In summary, when a bone marrow biopsy is being obtained for work up for cytopenias in an at-risk patient (e.g., cancer survivor who received chemotherapy or radiation), obtaining an NGS panel specific for MDS and AML should be considered.

Based on our knowledge of the risk factors and pathogenesis of t-MDS/AML, development of risk reduction strategies is a certain possibility. Standardized screening tests, including but not limited to the ones discussed in the previous section, may help identify patients at substantial risk. Accordingly, alterations of chemotherapeutic regimens and treatment modalities may be made under a risk-adapted model, thereby minimizing the risk of t-MDS/AML while providing adequate treatment to the underlying malignancy[12].

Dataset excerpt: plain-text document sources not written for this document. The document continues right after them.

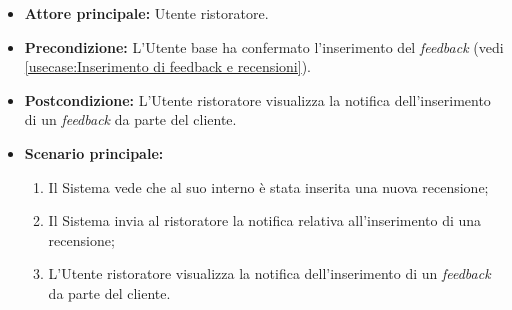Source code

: \label{usecase:Visualizzazione notifica di inserimento feedback}
\begin{itemize}
	\item \textbf{Attore principale:} Utente ristoratore.

	\item \textbf{Precondizione:} L'Utente base ha confermato l'inserimento del \textit{feedback} (vedi \autoref{usecase:Inserimento di feedback e recensioni}).

	\item \textbf{Postcondizione:} L'Utente ristoratore visualizza la notifica dell'inserimento di un \textit{feedback} da parte del cliente.

	\item \textbf{Scenario principale:}
	      \begin{enumerate}
		      \item Il Sistema vede che al suo interno è stata inserita una nuova recensione;
		      \item Il Sistema invia al ristoratore la notifica relativa all'inserimento di una recensione;
		      \item L'Utente ristoratore visualizza la notifica dell'inserimento di un \textit{feedback} da parte del cliente.
	      \end{enumerate}
\end{itemize}
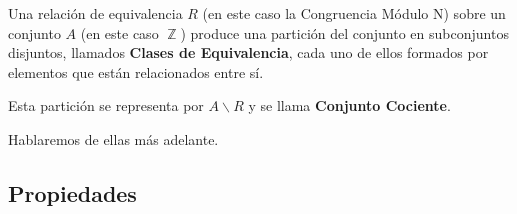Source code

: \documentclass[12pt, fleqn]{report}                             %
\DeclareMathOperator \Integers  {\mathbb{Z}}                     %
\begin{document}
            Una relación de equivalencia $R$ (en este caso la Congruencia Módulo N)
            sobre un conjunto $A$ (en este caso $\Integers$) produce una partición
            del conjunto en subconjuntos disjuntos, llamados \textbf{Clases de
            Equivalencia}, cada uno de ellos formados por elementos que están
            relacionados entre sí.

            Esta partición se representa por $A \backslash R$ y se llama
            \textbf{Conjunto Cociente}.

            Hablaremos de ellas más adelante.



        \clearpage
        \subsection{Propiedades}
\end{document}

In the context of high-dose chemotherapy and auto-HSCT, modifications can be made to stem cell mobilization and harvesting and pre-transplant conditioning regimens, circumventing the use of alkylating agents, topoisomerase inhibitors and radiotherapy, to eliminate as many risk factors as possible. Specific FISH loci, such as 5q-, 7q-, +8, -11 and 20q-, may be screened preemptively to predict outcomes when any specific abnormalities in blood work are being worked up[44]. Alternatively, if the risk of t-MDS/AML is substantial (for example, in the case of hematologic malignancies evidence of cytogenetic or FISH abnormalities prior to transplant and high risk disease), these patients can be offered other therapeutic options, such as pre-emptive work up for allo-HSCT (HLA typing) and non-transplant modalities (emerging novel therapies and targeted agents).

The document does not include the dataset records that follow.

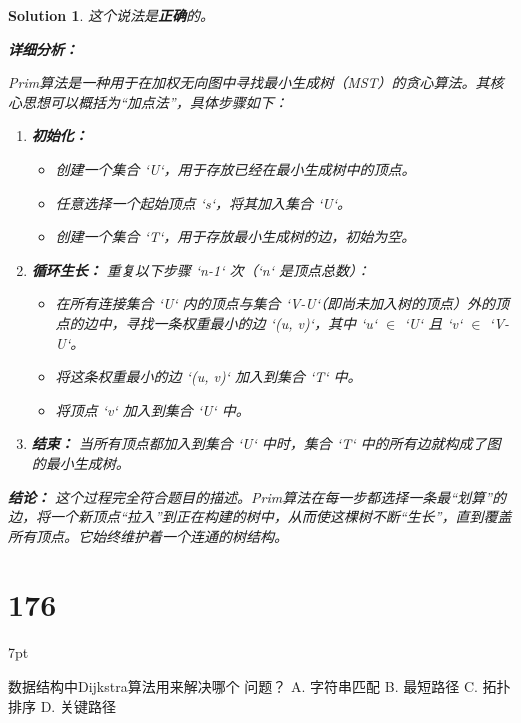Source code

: \documentclass[UTF8]{report}
\newtheorem{solution}{Solution}
\theoremstyle{MyLineTheoremStyle} %
\theoremstyle{MyBlockTheoremStyle} %
\theoremstyle{MySubsubsectionStyle} %
\newenvironment{graybox}{%
        \def\FrameCommand{%
        \hspace{1pt}%
        {\color{gray}\small \vrule width 2pt}%
        {\color{graybox_color}\vrule width 4pt}%
        \colorbox{graybox_color}%
        }%
        \MakeFramed{\advance\hsize-\width\FrameRestore}%
        \noindent\hspace{-4.55pt}%
        \begin{adjustwidth}{}{7pt}%
        \vspace{2pt}\vspace{2pt}%
        }
        {%
        \vspace{2pt}\end{adjustwidth}\endMakeFramed%
        }
\begin{document}
\begin{solution}
这个说法是\textbf{正确}的。

\textbf{详细分析：}

Prim算法是一种用于在加权无向图中寻找最小生成树（MST）的贪心算法。其核心思想可以概括为“加点法”，具体步骤如下：

\begin{enumerate}
    \item \textbf{初始化：}
    \begin{itemize}
        \item 创建一个集合 `U`，用于存放已经在最小生成树中的顶点。
        \item 任意选择一个起始顶点 `s`，将其加入集合 `U`。
        \item 创建一个集合 `T`，用于存放最小生成树的边，初始为空。
    \end{itemize}

    \item \textbf{循环生长：}
    重复以下步骤 `n-1` 次（`n` 是顶点总数）：
    \begin{itemize}
        \item 在所有连接集合 `U` 内的顶点与集合 `V-U`（即尚未加入树的顶点）外的顶点的边中，寻找一条权重最小的边 `(u, v)`，其中 `u` $\in$ `U` 且 `v` $\in$ `V-U`。
        \item 将这条权重最小的边 `(u, v)` 加入到集合 `T` 中。
        \item 将顶点 `v` 加入到集合 `U` 中。
    \end{itemize}

    \item \textbf{结束：}
    当所有顶点都加入到集合 `U` 中时，集合 `T` 中的所有边就构成了图的最小生成树。
\end{enumerate}

\textbf{结论：}
这个过程完全符合题目的描述。Prim算法在每一步都选择一条最“划算”的边，将一个新顶点“拉入”到正在构建的树中，从而使这棵树不断“生长”，直到覆盖所有顶点。它始终维护着一个连通的树结构。
\end{solution}


\section*{176}
\begin{graybox}
数据结构中Dijkstra算法用来解决哪个
问题？
A. 字符串匹配
B. 最短路径
C. 拓扑排序
D. 关键路径
\end{graybox}
\end{document}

There is much needed effort for further exploration and validation of biomarkers specifically for t-MDS/AML to develop a viable risk assessment tool for this subgroup of patients. When it comes to cancer survivorship, we urge the current professional societies, e.g., National Comprehensive Cancer Network, American Society of Clinical Oncology, and European Society for Medical Oncology to consider screening the at-risk population of cancer survivors for t-MDS/AML, at least with a complete blood count with peripheral smear annually, which is a relatively simple and economically feasible option for screening for t-MDS/AML.

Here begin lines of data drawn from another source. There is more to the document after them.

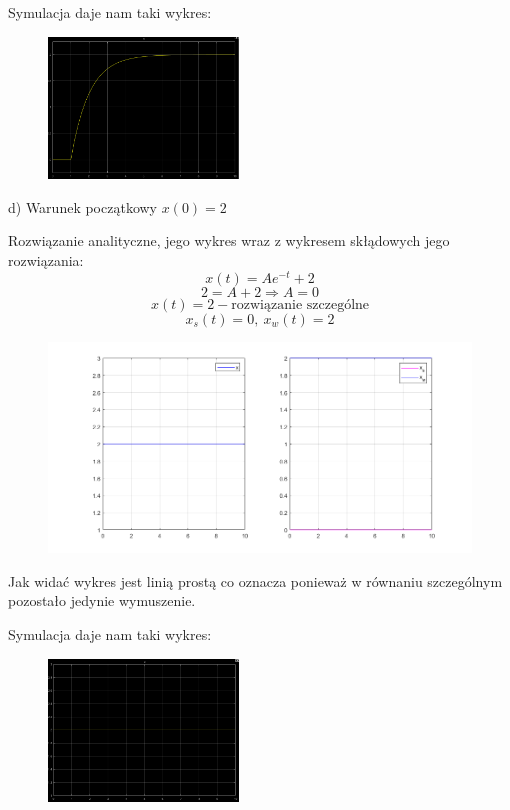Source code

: \documentclass{article}
\begin{document}
\newpage 

Symulacja daje nam taki wykres:\\
\begin{figure}[h!]
    \centering
    \includegraphics[width=0.45\textwidth]{x_0_sym.png}
    \label{fig:my_label}
\end{figure}

\begin{flushleft}
d) Warunek początkowy $x(0)=2$\\
\end{flushleft}
Rozwiązanie analityczne, jego wykres wraz z wykresem skłądowych jego rozwiązania:\\
$$
x(t)=Ae^{-t}+2
$$
$$
2=A+2 \Rightarrow A=0
$$
$$
x(t)=2-\text{rozwiązanie szczególne}
$$
$$
x_s(t)=0, \  x_w(t)=2
$$

\begin{figure}[h!]
    \centering
    \includegraphics[width=\textwidth]{x_2.png}
    \label{fig:my_label}
\end{figure}
Jak widać wykres jest linią prostą co oznacza ponieważ w równaniu szczególnym pozostało jedynie wymuszenie.

\newpage

Symulacja daje nam taki wykres:\\
\begin{figure}[h!]
    \centering
    \includegraphics[width=0.45\textwidth]{x_2_sym.png}
    \label{fig:my_label}
\end{figure}
\end{document}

Lastly, most of the large randomized studies in the arena of AML and MDS have traditionally excluded t-MDS/AML and thus prospective phase III data for t-MDS/AML with regards to outcomes is absent. It is imperative that prospective clinical trials be conducted specifically for t-MDS/AML to delineate optimum treatment options. The cancer community has accomplished a lot in the past five decades in alleviating the burden of cancer by improvements in both radiation and chemotherapy fields, and current efforts on personalized or individualized medicine are looking very promising for further improvements in decreasing cancer mortality. However, as the cancer survivors are living longer[107,108], the incidence of t-MDS/AML continues to increase and currently is one of the fastest growing cancers worldwide. Efforts must be made by clinicians and researchers globally for establishment of risk reduction strategies for this fatal cancer.